In a video of the killing, one of the two suspects, named by local media as Londoner Michael Adebolajo, 28, said he did it because "Muslims are dying every day" and that the soldier's death was a "tooth for a tooth, an eye for an eye".
For east London housewife Muna Hussein, 35, nothing could justify such an act.
"That man was slaughtered like a goat. I was shocked. I couldn't sleep. I was afraid to leave the house in case people attacked me for wearing a headscarf," she said.
Abu Khaled's chief concern now is for his extended family, who live in the east London district of Barking, a bastion of the English Defense League, a far-right group that opposes what it sees as the spread of Islamic extremism in Britain, which on Wednesday took to the streets in protest.
"The terrible events in Woolwich today were a reminder of something very few are willing to accept: we are at war ... in defense of our culture, our rights, our freedom and our country," the group said on its website.
ROCK AND A HARD PLACE
The East London Mosque's Facebook page is now littered with threats and xenophobic comments, and two other mosques have been attacked.

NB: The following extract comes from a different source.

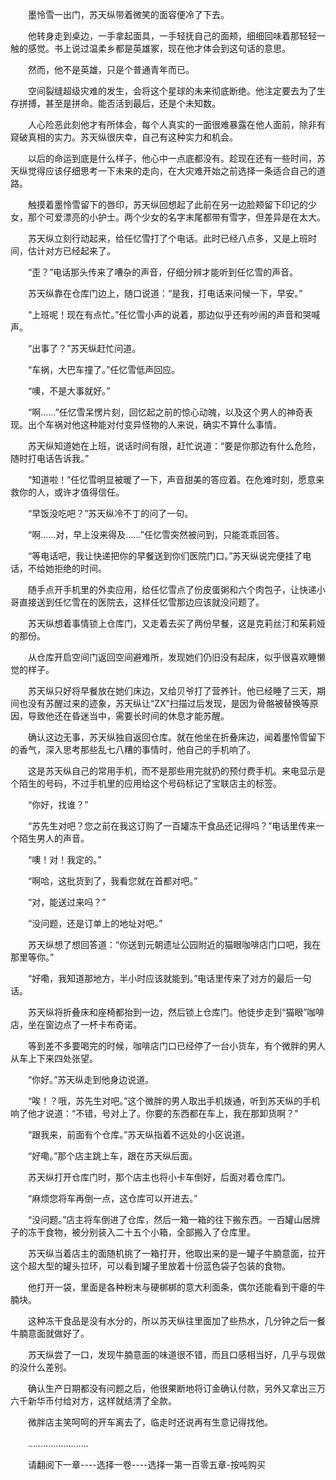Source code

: <div class="read-content j_readContent" id="">
                <p>　　墨怜雪一出门，苏天纵带着微笑的面容便冷了下去。<p>　　他转身走到桌边，一手拿起面具，一手轻抚自己的面颊，细细回味着那轻轻一触的感觉。书上说过温柔乡都是英雄冢，现在他才体会到这句话的意思。<p>　　然而，他不是英雄，只是个普通青年而已。<p>　　空间裂缝超级灾难的发生，会将这个星球的未来彻底断绝。他注定要去为了生存拼搏，甚至是拼命。能否活到最后，还是个未知数。<p>　　人心险恶此刻他才有所体会，每个人真实的一面很难暴露在他人面前，除非有窥破真相的实力。苏天纵很庆幸，自己有这种实力和机会。<p>　　以后的命运到底是什么样子，他心中一点底都没有。趁现在还有一些时间，苏天纵觉得应该仔细思考一下未来的走向，在大灾难开始之前选择一条适合自己的道路。<p>　　触摸着墨怜雪留下的唇印，苏天纵回想起了此前在另一边脸颊留下印记的少女，那个可爱漂亮的小护士。两个少女的名字末尾都带有雪字，但差异是在太大。<p>　　苏天纵立刻行动起来，给任忆雪打了个电话。此时已经八点多，又是上班时间，估计对方已经起来了。<p>　　“歪？”电话那头传来了嘈杂的声音，仔细分辨才能听到任忆雪的声音。<p>　　苏天纵靠在仓库门边上，随口说道：“是我，打电话来问候一下，早安。”<p>　　“上班呢！现在有点忙。”任忆雪小声的说着，那边似乎还有吵闹的声音和哭喊声。<p>　　“出事了？”苏天纵赶忙问道。<p>　　“车祸，大巴车撞了。”任忆雪低声回应。<p>　　“噢，不是大事就好。”<p>　　“啊……”任忆雪呆愣片刻，回忆起之前的惊心动魄，以及这个男人的神奇表现。出个车祸对他这种能对付变异怪物的人来说，确实不算什么事情。<p>　　苏天纵知道她在上班，说话时间有限，赶忙说道：“要是你那边有什么危险，随时打电话告诉我。”<p>　　“知道啦！”任忆雪明显被暖了一下，声音甜美的答应着。在危难时刻，愿意来救你的人，或许才值得信任。<p>　　“早饭没吃吧？”苏天纵冷不丁的问了一句。<p>　　“啊……对，早上没来得及……”任忆雪突然被问到，只能乖乖回答。<p>　　“等电话吧，我让快递把你的早餐送到你们医院门口。”苏天纵说完便挂了电话，不给她拒绝的时间。<p>　　随手点开手机里的外卖应用，给任忆雪点了份皮蛋粥和六个肉包子，让快递小哥直接送到任忆雪在的医院去，这样任忆雪那边应该就没问题了。<p>　　苏天纵想着事情锁上仓库门，又走着去买了两份早餐，这是克莉丝汀和茱莉娅的那份。<p>　　从仓库开启空间门返回空间避难所，发现她们仍旧没有起床，似乎很喜欢睡懒觉的样子。<p>　　苏天纵只好将早餐放在她们床边，又给贝爷打了营养针。他已经睡了三天，期间也没有苏醒过来的迹象，苏天纵让“ZX”扫描过后发现，是因为骨骼被替换等原因，导致他还在昏迷当中，需要长时间的休息才能苏醒。<p>　　确认这边无事，苏天纵独自返回仓库。就在他坐在折叠床边，闻着墨怜雪留下的香气，深入思考那些乱七八糟的事情时，他自己的手机响了。<p>　　这是苏天纵自己的常用手机，而不是那些用完就扔的预付费手机。来电显示是个陌生的号码，不过手机里的应用给这个号码标记了宝联店主的标签。<p>　　“你好，找谁？”<p>　　“苏先生对吧？您之前在我这订购了一百罐冻干食品还记得吗？”电话里传来一个陌生男人的声音。<p>　　“噢！对！我定的。”<p>　　“啊哈，这批货到了，我看您就在首都对吧。”<p>　　“对，能送过来吗？”<p>　　“没问题，还是订单上的地址对吧。”<p>　　苏天纵想了想回答道：“你送到元朝遗址公园附近的猫眼咖啡店门口吧，我在那里等你。”<p>　　“好嘞，我知道那地方，半小时应该就能到。”电话里传来了对方的最后一句话。<p>　　苏天纵将折叠床和座椅都抬到一边，然后锁上仓库门。他徒步走到“猫眼”咖啡店，坐在窗边点了一杯卡布奇诺。<p>　　等到差不多要喝完的时候，咖啡店门口已经停了一台小货车，有个微胖的男人从车上下来四处张望。<p>　　“你好。”苏天纵走到他身边说道。<p>　　“唉！？哦，苏先生对吧。”这个微胖的男人取出手机拨通，听到苏天纵的手机响了他才说道：“不错，号对上了。你要的东西都在车上，我在那卸货啊？”<p>　　“跟我来，前面有个仓库。”苏天纵指着不远处的小区说道。<p>　　“好嘞。”那个店主跳上车，跟在苏天纵后面。<p>　　苏天纵打开仓库门时，那个店主也将小卡车倒好，后面对着仓库门。<p>　　“麻烦您将车再倒一点，这仓库可以开进去。”<p>　　“没问题。”店主将车倒进了仓库，然后一箱一箱的往下搬东西。一百罐山居牌子的冻干食物，被分别装入二十五个小箱，全部搬入了仓库里。<p>　　苏天纵当着店主的面随机挑了一箱打开，他取出来的是一罐子牛腩意面，拉开这个超大型的罐头拉环，可以看到罐子里放着十份蓝色袋子包装的食物。<p>　　他打开一袋，里面是各种粉末与硬梆梆的意大利面条，偶尔还能看到干瘪的牛腩块。<p>　　这种冻干食品是没有水分的，所以苏天纵往里面加了些热水，几分钟之后一餐牛腩意面就做好了。<p>　　苏天纵尝了一口，发现牛腩意面的味道很不错，而且口感相当好，几乎与现做的没什么差别。<p>　　确认生产日期都没有问题之后，他很果断地将订金确认付款，另外又拿出三万六千新华币付给对方，这样就结清了全款。<p>　　微胖店主笑呵呵的开车离去了，临走时还说再有生意记得找他。<p>　　……………………<p>　　请翻阅下一章----选择一卷----选择一第一百零五章-按吨购买<p> 
            </div>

The East London Mosque also houses a Muslim center, and is involved in combating extremist teaching.
"The mosque and center is between a rock and a hard place ... We're trying to fight off two kind of extremist groups - the far right, and we're trying to fight off these extremist groups within our own community," spokesman Salman Farsi said, adding that fear had spread through British Muslim communities.
The center said state support had been lacking since David Cameron's coalition government came to power in 2010, embarking on a tough austerity drive to fix a big budget deficit.
In recent years party leaders have also toughened their rhetoric on immigration.
"The coalition has just cut connections with the Muslim community. It's almost like they don't want to engage. Money's gone to think-tanks over grass roots and frontline work. And that's one of the reasons you see trouble on the streets," said Shaynul Khan, another mosque spokesman.
Farsi said his center was battling against figures such as Anjem Choudary, the head of a banned British radical Islamist group, who told Reuters he knew Adebolajo and declined to condemn his attack, blaming it on "British foreign policy".
One of Choudary's fellow preachers Abu Abdullah Al-Britani, who gives sermons calling for the end of western democracy and for the introduction of sharia law, said the killing was a natural reaction to what Britain was doing overseas.
"Nobody wants to see this; we want to live in peace, in harmony, but we can't do that if the British are going to be going around butting their noses into other people's business," he told Reuters.
Choudary and al-Britani appear to have some sympathizers.
"Police always pull me aside at airports and ask me whether I know any terrorists. I say I do, and their eyes go wide," Abu Khaled said.
"I say George Bush and Tony Blair," he said, referring to the former U.S. and British leaders behind the 2003 Iraq war.